Gallstones and related biliary tract disorders were observed in 2% of cases. Additionally, elevated liver transaminase activity was observed in 2% of cases. In some cases (0.3%), liver transaminase levels increased more than 10-fold above the upper limit of normal, indicating development of hepatitis. Cases of hepatic failure, sometimes fatal, have been reported, particularly in patients with pre-existing liver cirrhosis. Cases of metabolic acidosis have been reported during clinical studies. Most of these patients had renal impairment, renal tubulopathy (Fanconi syndrome), diarrhea, or conditions disrupting acid-base balance. Cases of severe acute pancreatitis have been observed without documented concomitant biliary disease. As with other iron chelators, a high incidence of hearing loss and lens opacities (early cataract) has been reported.

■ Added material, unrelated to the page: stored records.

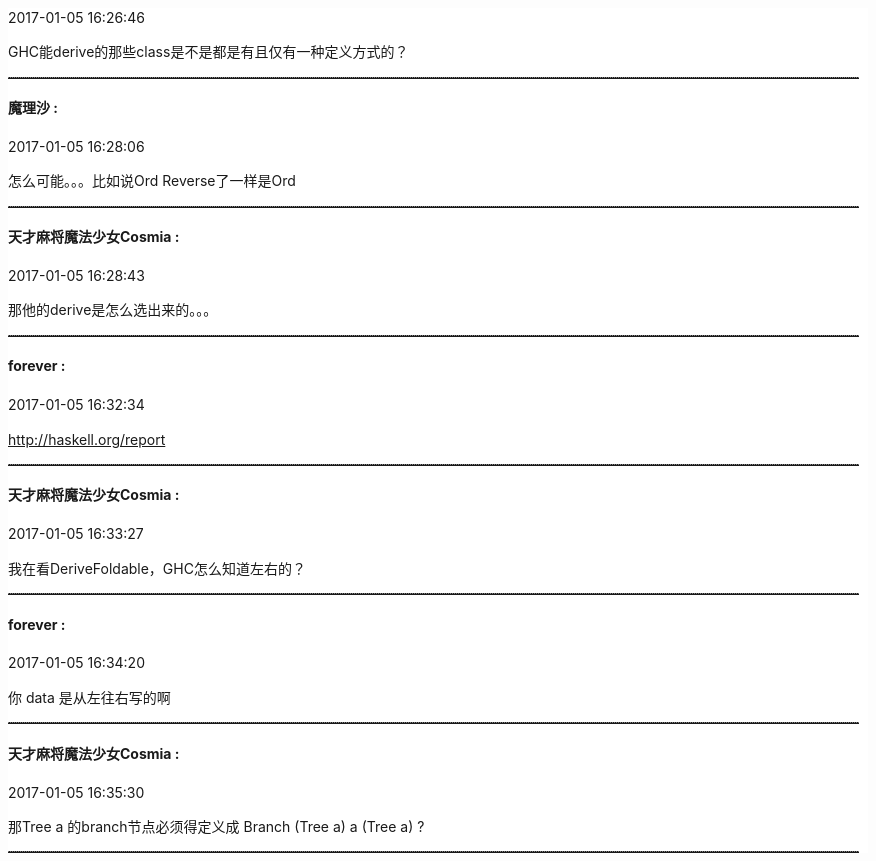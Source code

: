 <span class="article-duration">2017-01-05 16:26:46</span>

GHC能derive的那些class是不是都是有且仅有一种定义方式的？

<hr style="border-top: 1px dotted grey;width:99%"/>



#### 魔理沙 :

<span class="article-duration">2017-01-05 16:28:06</span>

怎么可能。。。比如说Ord Reverse了一样是Ord

<hr style="border-top: 1px dotted grey;width:99%"/>



#### 天才麻将魔法少女Cosmia :

<span class="article-duration">2017-01-05 16:28:43</span>

那他的derive是怎么选出来的。。。

<hr style="border-top: 1px dotted grey;width:99%"/>



#### forever :

<span class="article-duration">2017-01-05 16:32:34</span>

http://haskell.org/report

<hr style="border-top: 1px dotted grey;width:99%"/>



#### 天才麻将魔法少女Cosmia :

<span class="article-duration">2017-01-05 16:33:27</span>

我在看DeriveFoldable，GHC怎么知道左右的？

<hr style="border-top: 1px dotted grey;width:99%"/>



#### forever :

<span class="article-duration">2017-01-05 16:34:20</span>

你 data 是从左往右写的啊

<hr style="border-top: 1px dotted grey;width:99%"/>



#### 天才麻将魔法少女Cosmia :

<span class="article-duration">2017-01-05 16:35:30</span>

那Tree a 的branch节点必须得定义成 Branch (Tree a) a (Tree a) ?

<hr style="border-top: 1px dotted grey;width:99%"/>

A retrospective meta-analysis of data from 2,102 adults and children with β-thalassemia and transfusional iron overload (including various parameters such as transfusion intensity, route of administration, and duration of treatment), treated in two randomized clinical trials and four open-label studies with up to 5 years of follow-up, showed that mean creatinine clearance decreased by 13.2% in adult patients (95% CI: –14.4% to 12.1%; n=935) and by 9.9% (95% CI: –11.1% to 8.6%; n=1,142) in children during the first year of treatment. In the subpopulation of patients treated for more than 1 year (n=250 treated for over 5 years), no further decline in mean creatinine clearance was observed in subsequent years.
In transfusion-independent patients with thalassemia syndromes and iron overload, diarrhea (9.1%), rash (9.1%), and nausea (7.3%) were the most common drug-related adverse events observed in patients receiving deferasirox at a dose of 10 mg/kg/day. Abnormalities in serum creatinine and creatinine clearance were recorded in 5.5% and 1.8% of patients, respectively, receiving deferasirox at 10 mg/kg/day. Increases in liver transaminase levels exceeding twice the baseline level and five times the upper limit of normal were recorded in 1.8% of patients receiving deferasirox at 10 mg/kg/day.
Children.
Growth and sexual development in children who received deferasirox for up to 5 years were not impaired.
Diarrhea was reported more frequently in children aged 2 to 5 years compared to older patients.
Renal tubulopathy has been primarily reported in children and adolescents with beta-thalassemia receiving the medicinal product.
Data indicate a higher frequency of reported cases of metabolic acidosis in children associated with Fanconi syndrome. Acute pancreatitis has been reported, particularly in children and adolescents.
Shelf life. 2 years.
Storage conditions.
Store at temperatures not exceeding 25 °C in the original packaging.
Keep out of reach and sight of children.
Packaging.
10 tablets per blister, 3 blisters per cardboard pack.
Prescription category.
Prescription only.
Manufacturer.
Nobel Ilac Sanai ve Ticaret A.S.
Manufacturer's address and location of business operations.
Sankaklar Quarter, Eskisehir Yolu Akcakoca Street No: 299, 81100 Duzce, Turkey.